Traditional Irish Fairy Tales, by James Stephens
What it is: A collection of Irish legends, sagas, and folklore.
How I'm liking it so far: A mix of pagan and post-Christian stories, the stories in this set vary greatly in tone and... well, "the moral and ethical grounding of their time as reflected in their style" isn't a word we have in the English language, but it'd be useful right about now if we did. What doesn't vary is Stephens' voice, which is dry and reserved in a way I quite enjoyed. These stories aren't presented in a fully academic format, but they are closer to that than most modern adaptations (these were first published in 1920), and the presentation here is more to my taste in any case.
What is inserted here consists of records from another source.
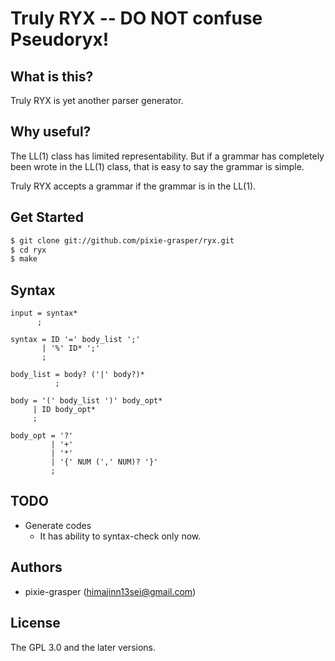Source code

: # Truly RYX -- DO NOT confuse Pseudoryx!
## What is this?

Truly RYX is yet another parser generator.

## Why useful?

The LL(1) class has limited representability.
But if a grammar has completely been wrote in the LL(1) class,
that is easy to say the grammar is simple.

Truly RYX accepts a grammar if the grammar is in the LL(1).

## Get Started

```bash
$ git clone git://github.com/pixie-grasper/ryx.git
$ cd ryx
$ make
```

## Syntax

```
input = syntax*
      ;

syntax = ID '=' body_list ';'
       | '%' ID* ';'
       ;

body_list = body? ('|' body?)*
          ;

body = '(' body_list ')' body_opt*
     | ID body_opt*
     ;

body_opt = '?'
         | '+'
         | '*'
         | '{' NUM (',' NUM)? '}'
         ;
```

## TODO

- Generate codes
  - It has ability to syntax-check only now.

## Authors

- pixie-grasper (himajinn13sei@gmail.com)

## License

The GPL 3.0 and the later versions.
Recommendation: A bit slow-paced, this collection might not appeal to readers looking for something high-engagement or "modern" in its writing style. But with that said, it's an excellent introduction to a few traditional Gaelic heroes and their legendary travails.
An Era of Darkness: The British Empire in India, by Shashi Tharoor
What it is: A history of the British colonization/occupation of India, aimed specifically at refuting the idea that there was anything benevolent or moral about the military and civilian atrocities committed by Britain.
How I'm liking it so far: Before I started reading this book, I don't think I would have described British colonialism in India as "benevolent," but I certainly thought of it as much less brutal and more humane than, say, the French colonialism in Southeast Asia, or Belgian in Africa. Tharoor directly attacks the idea that British actions were either a civilizing or a moderating influence, and he doesn't lack for evidence; this book reads like a list of atrocities (ranging from humanitarian to fiscal to purely ethical), all meticulously documented. It's frankly overwhelming--but that's its intention.
Recommendation: Anyone whose picture of British colonialism is heavily colored by Kipling (as mine is) should read this book, if only to help disabuse any misperceptions which that perspective might allow to fester. Anyone whose immediate reaction to my summary is to think "okay, but..." should also pick this book up, as it directly addresses and refutes all of the common apologetics. Just don't read this story if you don't want to be numbed and appalled in equal measure.
Seven-Point Star, by G.S. Taylor
What it is: In an alternate history where the Central Powers won WWI thanks to their development and research of magical powers, a professional thief finds that a failed heist thrusts her into the center of techno-magical war of intrigue.
How I'm liking it so far: The debut book by the author (better known in ponyfic circles as Jawjoe), this is a story I've only just started. Even at this early juncture, though, it seems to have many of the hallmarks which I associate with him as an author: self-aware use of common tropes, a fug of cynicism which envelops characters and setting alike, biting sarcasm, and a tendency to use the authorial soapbox to its fullest. So far, I find I'm liking the mix quite well--the "cynicism" thing in particular plays much better in an original setting than it sometimes did in Equestria. There's a bit more "take that" in some of the AU developments than I felt was strictly necessary, but that's my only substantive complaint at this point, and the mix of humor (again, mostly in the form of sarcasm) and intrigue has me expecting good things going forward.
Recommendation: If you like plots-within-plots and fiction with a bit of bite, this would be a good choice. At three bucks, it'd also be a good, inexpensive purchase if you feel like supporting a (former) ponyfic author. You know, if that's the sort of thing that matters to you.